2013年12月14日 星期六

Invited Guests Only at Mandela Funeral

Updated Dec. 13, 2013 3:13 p.m. ET

People waited in miles-long lines to see Mr. Mandela’s body Friday. Associated Press

QUNU, South Africa—The government said Friday it would bar uninvited well-wishers from attending the weekend funeral of Nelson Mandela after being overwhelmed by people hoping for one last glimpse of South Africa’s first black president.
More than 40,000 people were turned away Friday in Pretoria, where Mr. Mandela’s body was lying in state. Officials said they wouldn’t make it through miles of lines in time to view the body before it is flown to his home village in the Eastern Cape province Saturday morning.
Television footage showed some crowds bursting through police barricades in frustration. By the end of three days, at least 100,000 people had viewed former President Mandela’s body lying in the capital buildings.
The government said it would restrict the funeral at Mr. Mandela’s house in Qunu to the 4,500 invited guests only, including President Jacob Zuma and foreign dignitaries such as several African presidents and Britain’s Prince Charles.
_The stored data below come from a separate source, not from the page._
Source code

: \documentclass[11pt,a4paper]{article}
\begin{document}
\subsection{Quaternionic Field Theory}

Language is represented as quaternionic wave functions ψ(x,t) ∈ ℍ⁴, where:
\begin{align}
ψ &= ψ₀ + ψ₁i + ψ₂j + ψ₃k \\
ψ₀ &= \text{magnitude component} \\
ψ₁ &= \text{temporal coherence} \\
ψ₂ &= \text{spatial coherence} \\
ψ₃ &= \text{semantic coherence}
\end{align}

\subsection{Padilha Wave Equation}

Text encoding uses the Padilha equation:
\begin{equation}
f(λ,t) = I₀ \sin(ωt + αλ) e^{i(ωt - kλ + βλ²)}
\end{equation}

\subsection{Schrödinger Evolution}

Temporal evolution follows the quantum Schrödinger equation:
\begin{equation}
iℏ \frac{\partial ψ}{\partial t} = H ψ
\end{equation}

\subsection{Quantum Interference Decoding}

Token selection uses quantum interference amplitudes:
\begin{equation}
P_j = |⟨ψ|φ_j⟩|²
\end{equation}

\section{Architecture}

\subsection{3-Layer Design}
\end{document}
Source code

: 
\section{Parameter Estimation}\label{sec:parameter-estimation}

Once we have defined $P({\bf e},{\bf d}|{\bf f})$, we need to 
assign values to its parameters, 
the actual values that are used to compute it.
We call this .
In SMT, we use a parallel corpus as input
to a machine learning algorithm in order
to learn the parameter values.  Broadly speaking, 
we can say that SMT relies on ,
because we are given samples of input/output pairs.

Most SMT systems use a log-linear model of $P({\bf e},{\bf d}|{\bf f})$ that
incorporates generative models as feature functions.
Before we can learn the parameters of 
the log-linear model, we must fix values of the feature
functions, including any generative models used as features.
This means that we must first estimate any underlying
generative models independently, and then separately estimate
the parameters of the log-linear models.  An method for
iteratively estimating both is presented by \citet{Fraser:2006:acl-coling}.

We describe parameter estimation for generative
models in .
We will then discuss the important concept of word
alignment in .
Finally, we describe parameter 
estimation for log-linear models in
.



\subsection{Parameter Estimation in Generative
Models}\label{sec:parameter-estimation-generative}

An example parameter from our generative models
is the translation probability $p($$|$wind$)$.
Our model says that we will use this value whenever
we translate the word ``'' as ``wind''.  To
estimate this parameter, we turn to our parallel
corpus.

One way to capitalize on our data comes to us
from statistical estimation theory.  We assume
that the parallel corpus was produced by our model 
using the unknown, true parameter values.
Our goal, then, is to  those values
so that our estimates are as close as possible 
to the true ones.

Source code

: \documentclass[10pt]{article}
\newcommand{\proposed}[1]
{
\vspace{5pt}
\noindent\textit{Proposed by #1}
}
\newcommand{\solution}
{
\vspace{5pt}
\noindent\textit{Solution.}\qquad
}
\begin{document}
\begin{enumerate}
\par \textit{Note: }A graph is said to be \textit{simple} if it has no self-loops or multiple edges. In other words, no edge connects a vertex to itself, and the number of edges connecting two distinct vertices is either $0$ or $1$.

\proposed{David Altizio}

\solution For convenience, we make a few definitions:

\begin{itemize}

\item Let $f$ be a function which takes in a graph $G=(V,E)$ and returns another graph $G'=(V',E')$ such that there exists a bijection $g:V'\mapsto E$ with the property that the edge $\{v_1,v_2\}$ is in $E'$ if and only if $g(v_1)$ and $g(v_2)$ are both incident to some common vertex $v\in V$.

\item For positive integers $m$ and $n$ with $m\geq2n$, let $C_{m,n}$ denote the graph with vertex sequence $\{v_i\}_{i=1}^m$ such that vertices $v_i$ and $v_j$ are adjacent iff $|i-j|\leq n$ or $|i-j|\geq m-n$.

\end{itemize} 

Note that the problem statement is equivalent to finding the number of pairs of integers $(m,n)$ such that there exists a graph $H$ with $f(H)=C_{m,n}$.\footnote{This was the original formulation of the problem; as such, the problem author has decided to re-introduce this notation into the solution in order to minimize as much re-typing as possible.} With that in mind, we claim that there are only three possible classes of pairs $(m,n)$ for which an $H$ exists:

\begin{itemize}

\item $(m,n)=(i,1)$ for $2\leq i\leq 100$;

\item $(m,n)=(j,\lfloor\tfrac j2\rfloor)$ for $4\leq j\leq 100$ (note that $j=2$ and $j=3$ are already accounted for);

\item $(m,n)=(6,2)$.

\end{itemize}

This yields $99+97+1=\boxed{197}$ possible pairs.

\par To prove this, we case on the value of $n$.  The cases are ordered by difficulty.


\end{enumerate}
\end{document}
Locals will be barred from showing up at the house because the crowds would be too large, posing safety and security concerns. “This great icon was a people’s person but unfortunately we have to manage the numbers,” government spokeswoman Phumla Williams said.
Three big television screens will be set up around the village for people to watch the funeral, but not the actual burial. Officials said they were also complying with a Mandela family request that the burial be a private event just for the family.
In life Mr. Mandela had an open-door policy in Qunu and would regularly stroll among the round, green-and-pink huts that dot the hills, stopping to speak to residents.
Noxolo Kiviet, the premier for the Eastern Cape province, said she understands people want to come but they must recognize he was an international icon. “Madiba wasn’t just that man in the village,” she said, using his clan name.

As part of preparations, Nelson Mandela’s casket was moved to a military hospital ahead of Sunday’s funeral in Qunu, where he grew up. Hundreds tried to move past police to pay their last respects. Via The Foreign Bureau. (Photo: AP)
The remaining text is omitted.